ところで生前ジョンがローリングストーン誌のインタビューで、ポールの演奏能力について語っているYouTubeの音声訳動画が投稿されていたが、そこからは二人の等身大の関係が垣間見えて、これはなかなか面白かった。
ジョン曰く、「ポールは作曲とボーカルには過剰とも言える自信をもっていて得意げなんだけど、ぼくに言わせたらたいしたことはない。でも、ポールは自分の演奏能力に関しては引っ込み思案だけど、ぼくは彼の演奏能力はたいしたものだと思っている。特にベースの演奏は、今のロックのベースプレイヤー達のやっていることは、ほとんどポールがやり始めたことだと言っても過言ではない。だからこの場を借りてポールに言いたい。ポール、君の演奏能力はたいしたものだよ。もっと自信をもっていい。だけど作曲とボーカルに関してはもう少し謙虚になった方がいい。」日本では細野晴臣という名ベースプレーヤーがいるが、細野も確かポールの手腕を高く評価していた。
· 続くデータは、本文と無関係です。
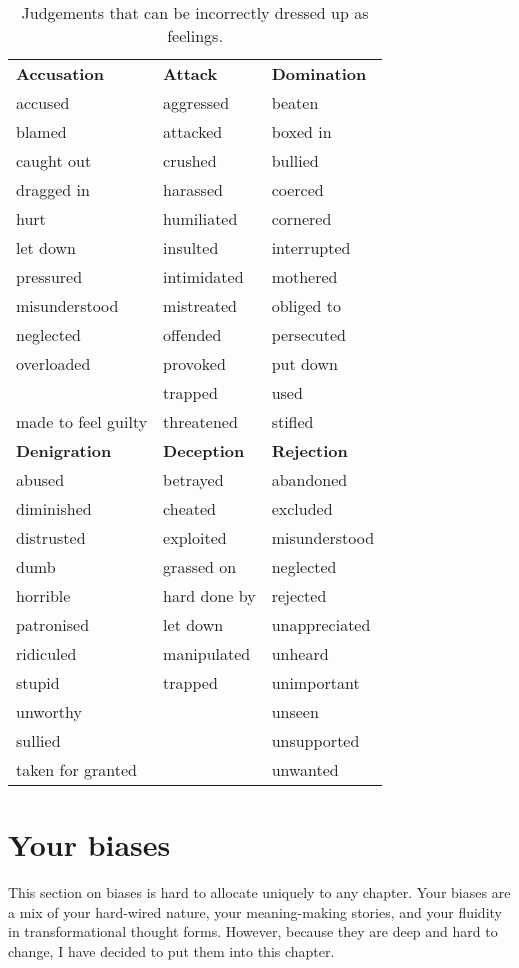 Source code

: \begin{longtable}{ p{} p{}  p{}  }
        \caption[Judgements dressed up as feelings]{Judgements that can be incorrectly dressed up as feelings. \label{table:judgements}} \\[-.5em]
        \toprule
        \textbf{Accusation} & \textbf{Attack} & \textbf{Domination} \\
        accused & aggressed & beaten\\
        blamed & attacked & boxed in\\
        caught out & crushed & bullied \\
        dragged in & harassed & coerced \\
        hurt & humiliated & cornered \\
        let down & insulted & interrupted \\
        pressured & intimidated & mothered \\
        misunderstood & mistreated & obliged to \\
        neglected & offended & persecuted \\
        overloaded & provoked & put down \\
        & trapped & used  \\
        made to feel guilty & threatened & stifled \\
        \addlinespace[.5em]
        \textbf{Denigration} & \textbf{Deception} & \textbf{Rejection} \\
        abused & betrayed & abandoned \\
        diminished & cheated & excluded \\
        distrusted & exploited & misunderstood \\
        dumb & grassed on & neglected \\
        horrible & hard done by & rejected \\
        patronised & let down & unappreciated \\
        ridiculed & manipulated & unheard \\
        stupid & trapped & unimportant \\
        unworthy & & unseen \\
        sullied & & unsupported \\
        taken for granted & & unwanted  \\
        \bottomrule
\end{longtable}  
\section{Your biases}
\label{section:biases}
This section on biases is hard to allocate uniquely to any chapter. Your biases are a mix of your hard-wired nature, your meaning\hyp{}making stories, and your fluidity in transformational thought forms.  However, because they are deep and hard to change, I have decided to put them into this chapter.


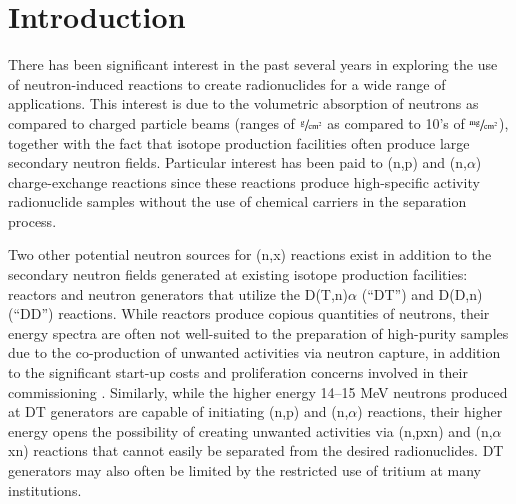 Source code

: 
\section{Introduction} \label{sec:intro_np}

%
%
%

There has been significant interest in the past several years in exploring the use of neutron-induced reactions to create radionuclides for a wide range of applications.
This interest is due to the volumetric absorption of neutrons as compared to charged particle beams (ranges of $\sfrac{\text{g}}{\text{cm}^2}$ as compared to 10's of $\sfrac{\text{mg}}{\text{cm}^2}$), together with the fact that isotope production facilities often produce large secondary neutron fields.
 Particular interest has been paid to (n,p) and (n,$\alpha$) charge-exchange reactions since these reactions produce high-specific activity radionuclide samples without the use of chemical carriers in the separation process.
 

Two other potential neutron sources for (n,x) reactions exist in addition to the secondary neutron fields generated at existing isotope production facilities: reactors and neutron generators that utilize the D(T,n)$\alpha$ (\enquote{DT}) and D(D,n) (\enquote{DD}) reactions.
 While reactors produce copious quantities of neutrons, their energy spectra are often not well-suited to the preparation of high-purity samples due to the co-production of unwanted activities via neutron capture, in addition to the significant start-up costs and proliferation concerns involved in their commissioning \cite{Updegraff2013}.
 Similarly, while the higher energy 14--15 MeV neutrons produced at DT generators are capable of initiating (n,p) and (n,$\alpha$) reactions, their higher energy opens the possibility of creating unwanted activities via (n,pxn) and (n,$\alpha$xn) reactions that cannot easily be separated from the desired radionuclides. DT generators may also often be limited by the restricted use of tritium at many institutions.



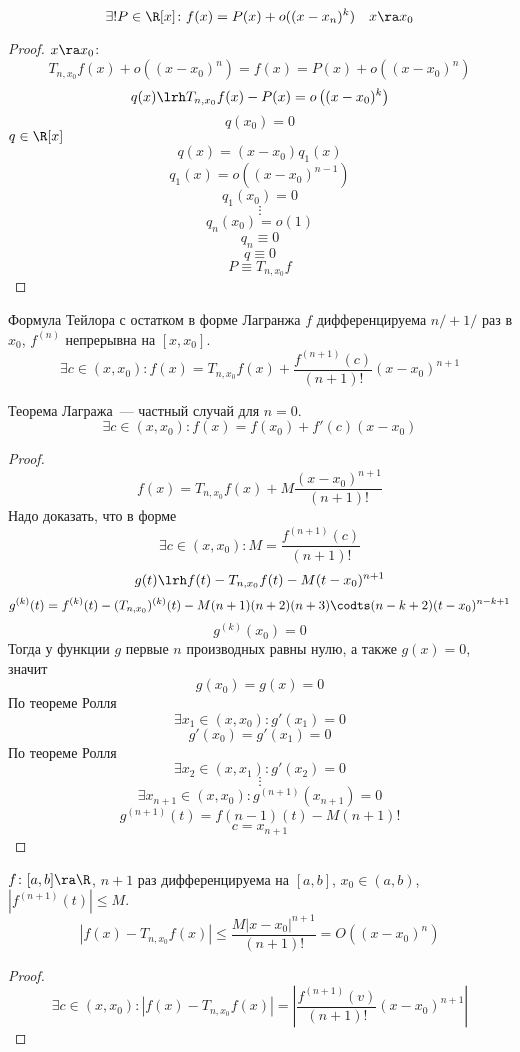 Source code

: \begin{conseq}
$$\exists! P \in \R[x]\colon f(x) = P(x) + o((x - x_n)^k) \quad x \ra x_0$$
\end{conseq}
\begin{proof}
$x \ra x_0$:
$$T_{n, x_0} f(x) + o\left((x-x_0)^n\right) = f(x) = P(x) + o\left((x-x_0)^n\right)$$
$$q(x) \lrh T_{n, x_0} f(x) - P(x) = o\left((x-x_0)^k\right)$$
$$q(x_0) = 0$$
$q \in \R[x]$
$$q(x) = (x - x_0) q_1(x)$$
$$q_1(x) = o\left((x - x_0)^{n-1}\right)$$
$$q_1(x_0) = 0$$
$$\vdots$$
$$q_n(x_0) = o(1)$$
$$q_n \equiv 0$$
$$q \equiv 0$$
$$P \equiv T_{n, x_0} f$$
\end{proof}

\begin{theorem}{Формула Тейлора с остатком в форме Лагранжа}
$f$ дифференцируема $n/ + 1/$ раз в $x_0$, $f^{(n)}$ непрерывна на $[x, x_0]$.
$$\exists c \in (x, x_0)\colon f(x) = T_{n, x_0} f(x) + \frac{f^{(n+1)}(c)}{(n+1)!} (x-x_0)^{n+1}$$
\end{theorem}
\begin{Rem}
Теорема Лагража~--- частный случай для $n = 0$.
$$\exists c\in(x,x_0)\colon f(x) = f(x_0) + f'(c)(x-x_0)$$
\end{Rem}
\begin{proof}
$$f(x) = T_{n, x_0} f(x) + M \frac{(x-x_0)^{n+1}}{(n+1)!}$$
Надо доказать, что в форме
$$\exists c\in(x,x_0)\colon M = \frac{f^{(n+1)}(c)}{(n+1)!}$$
$$g(t) \lrh f(t) - T_{n, x_0} f(t) - M(t-x_0)^{n+1}$$
$$g^{(k)} (t) = f^{(k)}(t) - (T_{n, x_0})^{(k)} (t) - M(n+1)(n+2)(n+3)\codts(n-k+2)(t-x_0)^{n-k+1}$$
$$g^{(k)} (x_0) = 0$$
Тогда у функции $g$ первые $n$ производных равны нулю, а также $g(x) = 0$, значит
$$g(x_0) = g(x) = 0$$
По теореме Ролля
$$\exists x_1\in(x, x_0)\colon g'(x_1) = 0$$
$$g'(x_0) = g'(x_1) = 0$$
По теореме Ролля
$$\exists x_2\in(x, x_1)\colon g'(x_2) = 0$$
$$\vdots$$
$$\exists x_{n+1}\in(x, x_0)\colon g^{(n+1)}(x_{n+1}) = 0$$
$$g^{(n+1)}(t) = f{(n-1)}(t) - M(n+1)!$$
$$c = x_{n+1}$$
\end{proof}

\begin{conseq}
$f\colon [a, b] \ra \R$, $n+1$ раз дифференцируема на $[a, b]$, $x_0 \in (a, b)$, $\left|f^{(n+1)} (t)\right| \leqslant M$.
$$\left|f(x) - T_{n, x_0} f(x)\right| \leqslant \frac{M \left|x-x_0\right|^{n+1}}{(n+1)!} = O\left((x-x_0)^n\right)$$
\end{conseq}
\begin{proof}
$$\exists c \in (x,x_0)\colon \left|f(x) - T_{n, x_0} f(x)\right| = \left|\frac{f^{(n+1)}(v)}{(n+1)!}(x-x_0)^{n+1}\right|$$
\end{proof}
また別な動画では、当時、脳腫瘍で闘病していたジョージハリソンをポールが見舞った時のことを話していた。3、4時間ポールとジョージは二人だけで手を握り合いながら昔の思い出を語り合ったそうだ。ビートルズ最後のライブパフォーマンスとなった模様をおさめたドキュメンタリー映画『レット・イット・ビー』(Let It Be)では、ポールは最年少のメンバーであるジョージに対していつも厳しく接している様子が残されている。時には兄のように、そして時には父親のように…。それに反抗し、ポールに対して苛立つ当時のジョージの姿も記録されている。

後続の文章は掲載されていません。